A quoi servent les religions, prises séparément ? A conduire les hommes sur le chemin de la vérité et de la vertu. Selon des variantes propres à chaque culture, les religions enseignent comment libérer l’homme des erreurs engendrées par le fanatisme et une idée corrompue de ce que l’on nomme en Europe l’exclusivisme religieux…
L’universitaire canadien parla à ses étudiants de la problématique suivante : comment comprendre que Dieu, quintessence du bien et de la vertu, ait décidé que le processus prophétique devait connaître un terme à un moment donné, pas avant et pas après… Chemin faisant, le collègue canadien nous rappelle que tout en étant l’Etat musulman le plus important au monde (près de 230 millions d’âmes) l’Indonésie n’avait pas décrété que l’islam était religion d’Etat mais se contentait de cinq principes fondamentaux, et notamment du monothéisme et de la … tolérance vis à vis des autres croyances ! Ce pays récuse l’athéisme mais non les autres religions, même di celles ci ne se développent pas si bien sur place.
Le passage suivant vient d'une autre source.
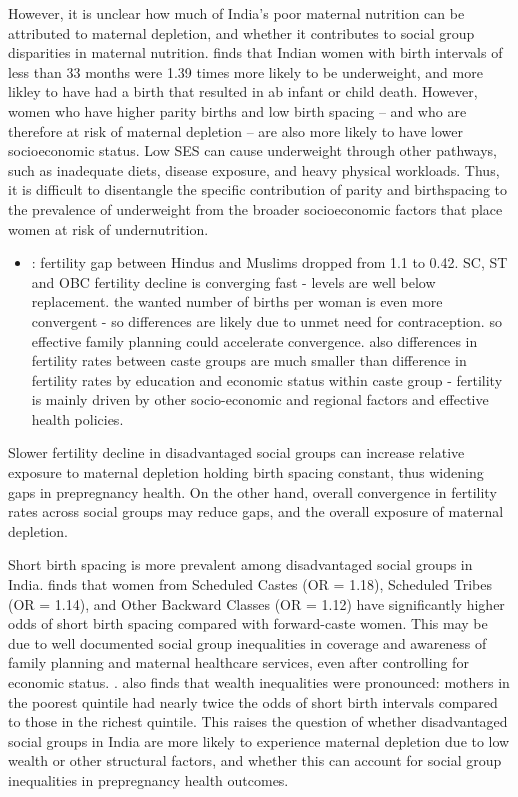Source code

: However, it is unclear how much of India's poor maternal nutrition can be attributed to maternal depletion, and whether it contributes to social group disparities in maternal nutrition. \cite{kundu2025short} finds that Indian women with birth intervals of less than 33 months were 1.39 times more likely to be underweight, and more likley to have had a birth that resulted in ab infant or child death. However, women who have higher parity births and low birth spacing -- and who are therefore at risk of maternal depletion -- are also more likely to have lower socioeconomic status.  Low SES can cause underweight through other pathways, such as inadequate diets, disease exposure, and heavy physical workloads. Thus, it is difficult to disentangle the specific contribution of parity and birthspacing to the prevalence of underweight from the broader socioeconomic factors that place women at risk of undernutrition.


\begin{itemize}
    \item \cite{srinivas2024rapid}: fertility gap between Hindus and Muslims dropped from 1.1 to 0.42. SC, ST and OBC fertility decline is converging fast  - levels are well below replacement. the wanted number of births per woman is even more convergent - so differences are likely due to unmet need for contraception. so effective family planning could accelerate convergence. also differences in fertility rates between caste groups are much smaller than difference in fertility rates by education and economic status within caste group - fertility is mainly driven by other socio-economic and regional factors and effective health policies.
\end{itemize}

Slower fertility decline in disadvantaged social groups can increase relative exposure to maternal depletion holding birth spacing constant, thus widening gaps in prepregnancy health. On the other hand, overall convergence in fertility rates across social groups may reduce gaps, and the overall exposure of maternal depletion. 


Short birth spacing is more prevalent among disadvantaged social groups in India. \cite{singh2024wealth} finds that women from Scheduled Castes (OR = 1.18), Scheduled Tribes (OR = 1.14), and Other Backward Classes (OR = 1.12) have significantly higher odds of short birth spacing compared with forward-caste women. This may be due to well documented social group inequalities in coverage and awareness of family planning and maternal healthcare services, even after controlling for economic status. \citep{kumar2016explaining}. \cite{singh2024wealth} also finds that wealth inequalities were pronounced: mothers in the poorest quintile had nearly twice the odds of short birth intervals compared to those in the richest quintile. This raises the question of whether disadvantaged social groups in India are more likely to experience maternal depletion due to low wealth or other structural factors, and whether this can account for social group inequalities in prepregnancy health outcomes.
Et si on me le permet je ferai état d’une anecdote personnelle : lorsqu’en février 2000, l’auteur de ces lignes fut reçu avec trois universitaires américains et israéliens par le président indonésien de l’époque, le fameux Gous Dour, celui-ci le dit en anglais qu’il trouvait anormal que son pays entretînt des relations diplomatiques avec l’ancienne URSS, régime athée auto-proclamé, mais point avec l’Etat d’Israël qui avait pourtant apporté le monothéisme à l’humanité… Je ne jurerai pas de la sincérité du président à ce moment là, mais malgré l’heure tardive (minuit passé à Djakarta, ce soir là), je fus très impressionné par cette déclaration.
Mais revenons à l’article de la NZZ ! L’auteur souligne que l’un de ses étudiants, musulman sincère et ami de la vérité, avait avoué ne pas avoir trouve le sommeil deux nuits durant, tant il avait essayé de trouver la réponse à la question posée par son professeur canadien… Je rends donc hommage à la candeur mais aussi à la pénétration intellectuelle de ce jeune homme qui a pu mettre le doigt –sans le savoir- sur un point nodal de l’humanité (que nos amis musulmans nomment en arabe al-bachariya).
Alors, je propose très respectueusement la chose suivante : que soit offerte la version persane du traité farabien à Monsieur le président Ahmaninedjad qui pourrait, s’il le veut bien, en faire son profit. Ce serait alors une contribution majeure à la paix mondiale ainsi qu’à l’apaisement des consciences, comme pour ce jeune étudiant indonésien anonyme qui nous a permis, par son si haut exemple dont j’invite tout un chacun à s’inspirer, d’évoquer ce point crucial pour le dialogue des cultures.